[Source texts of formatted documents]
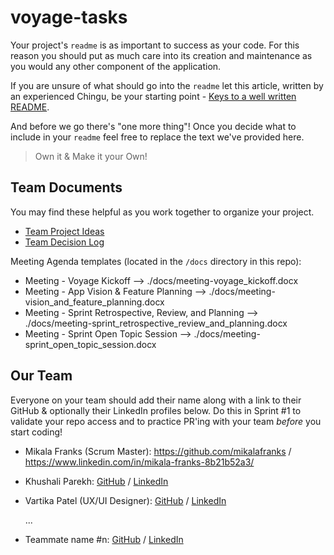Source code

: # voyage-tasks

Your project's `readme` is as important to success as your code. For 
this reason you should put as much care into its creation and maintenance
as you would any other component of the application.

If you are unsure of what should go into the `readme` let this article,
written by an experienced Chingu, be your starting point - 
[Keys to a well written README](https://tinyurl.com/yk3wubft).

And before we go there's "one more thing"! Once you decide what to include
in your `readme` feel free to replace the text we've provided here.

> Own it & Make it your Own!

## Team Documents

You may find these helpful as you work together to organize your project.

- [Team Project Ideas](./docs/team_project_ideas.md)
- [Team Decision Log](./docs/team_decision_log.md)

Meeting Agenda templates (located in the `/docs` directory in this repo):

- Meeting - Voyage Kickoff --> ./docs/meeting-voyage_kickoff.docx
- Meeting - App Vision & Feature Planning --> ./docs/meeting-vision_and_feature_planning.docx
- Meeting - Sprint Retrospective, Review, and Planning --> ./docs/meeting-sprint_retrospective_review_and_planning.docx
- Meeting - Sprint Open Topic Session --> ./docs/meeting-sprint_open_topic_session.docx

## Our Team

Everyone on your team should add their name along with a link to their GitHub
& optionally their LinkedIn profiles below. Do this in Sprint #1 to validate
your repo access and to practice PR'ing with your team *before* you start
coding!

- Mikala Franks (Scrum Master): https://github.com/mikalafranks / https://www.linkedin.com/in/mikala-franks-8b21b52a3/
- Khushali Parekh: [GitHub](https://github.com/Khush413) / [LinkedIn](https://www.linkedin.com/in/khushali-parekh/)
- Vartika Patel (UX/UI Designer): [GitHub](https://github.com/vartika99) / [LinkedIn](https://www.linkedin.com/in/vartikapatel/)

  ...
- Teammate name #n: [GitHub](https://github.com/ghaccountname) / [LinkedIn](https://linkedin.com/in/liaccountname)
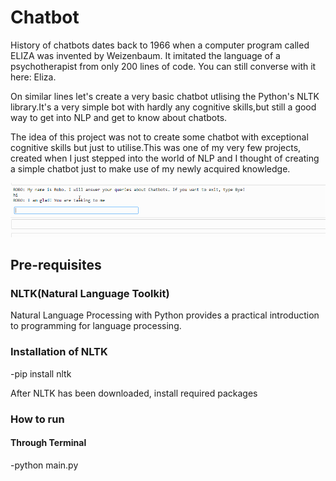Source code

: # Chatbot

History of chatbots dates back to 1966 when a computer program called ELIZA was invented by Weizenbaum. It imitated the language of a psychotherapist from only 200 lines of code. You can still converse with it here: Eliza.

On similar lines let's create a very basic chatbot utlising the Python's NLTK library.It's a very simple bot with hardly any cognitive skills,but still a good way to get into NLP and get to know about chatbots.

The idea of this project was not to create some chatbot with exceptional cognitive skills but just to utilise.This was one of my very few projects, 
created when I just stepped into the world of NLP and I thought of creating a simple chatbot just to make use of my newly acquired knowledge.

![Alt Text](https://github.com/Aswath-Ramana/Chatbot/blob/main/Image.gif)

## Pre-requisites

### NLTK(Natural Language Toolkit)

Natural Language Processing with Python provides a practical introduction to programming for language processing.


### Installation of NLTK

-pip install nltk

After NLTK has been downloaded, install required packages

### How to run
#### Through Terminal
-python main.py
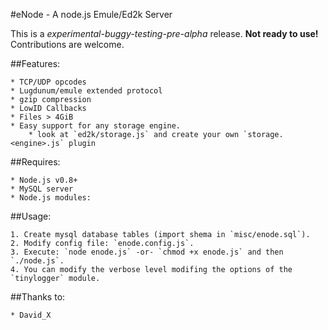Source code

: #eNode - A node.js Emule/Ed2k Server

This is a *experimental-buggy-testing-pre-alpha* release. **Not ready to use!**
Contributions are welcome.

##Features:

    * TCP/UDP opcodes
    * Lugdunum/emule extended protocol
    * gzip compression
    * LowID Callbacks
    * Files > 4GiB
    * Easy support for any storage engine.
        * look at `ed2k/storage.js` and create your own `storage.<engine>.js` plugin

##Requires:

    * Node.js v0.8+
    * MySQL server
    * Node.js modules:

##Usage:

    1. Create mysql database tables (import shema in `misc/enode.sql`).
    2. Modify config file: `enode.config.js`.
    3. Execute: `node enode.js` -or- `chmod +x enode.js` and then `./node.js`.
    4. You can modify the verbose level modifing the options of the `tinylogger` module.

##Thanks to:

    * David_X
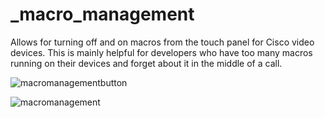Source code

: # _macro_management
Allows for turning off and on macros from the touch panel for Cisco video devices.  This is mainly helpful for developers who have too many macros running on their devices and forget about it in the middle of a call. 

![macromanagementbutton](https://github.com/vtjoeh/_macro_management/assets/16569532/b62cfeb8-7676-4076-9276-db7ee39b2c90)

![macromanagement](https://github.com/vtjoeh/_macro_management/assets/16569532/1a43ad9a-6cd5-4212-8efa-e2c492bd621b)


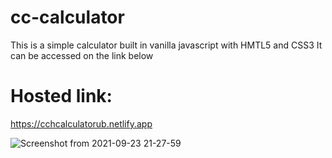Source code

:# cc-calculator
This is a simple calculator built in vanilla javascript with HMTL5 and CSS3
It can be accessed on the link below 

# Hosted link: 
https://cchcalculatorub.netlify.app

![Screenshot from 2021-09-23 21-27-59](https://user-images.githubusercontent.com/52486783/134571452-d633d45b-1de2-4822-85bb-9aa29b82cba5.png)


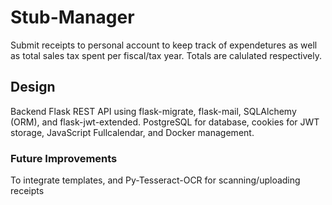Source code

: # Stub-Manager

Submit receipts to personal account to keep track of expendetures as well as total sales tax spent per fiscal/tax year.
Totals are calulated respectively.

## Design

Backend Flask REST API using flask-migrate, flask-mail, SQLAlchemy (ORM), and flask-jwt-extended. PostgreSQL for database, cookies for JWT storage, JavaScript Fullcalendar, and Docker management.

### Future Improvements

To integrate templates, and Py-Tesseract-OCR for scanning/uploading receipts
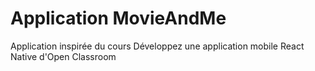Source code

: # Application MovieAndMe 
Application inspirée du cours Développez une application mobile React Native d'Open Classroom
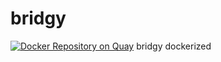 # bridgy
[![Docker Repository on Quay](https://quay.io/repository/nicolinocuralli/bridgy/status "Docker Repository on Quay")](https://quay.io/repository/nicolinocuralli/bridgy)
bridgy dockerized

● **WHAT THE TASK ASKS**
Wherever a line in the records contains the word "your", copy that line.

● **ANSWER SPACE**
Your project's `readme` is as important to success as your code. For 
written by an experienced Chingu, be your starting point - 
in your `readme` feel free to replace the text we've provided here.
> Own it & Make it your Own!
You may find these helpful as you work together to organize your project.
Everyone on your team should add their name along with a link to their GitHub
your repo access and to practice PR'ing with your team *before* you start
        * look at `ed2k/storage.js` and create your own `storage.<engine>.js` plugin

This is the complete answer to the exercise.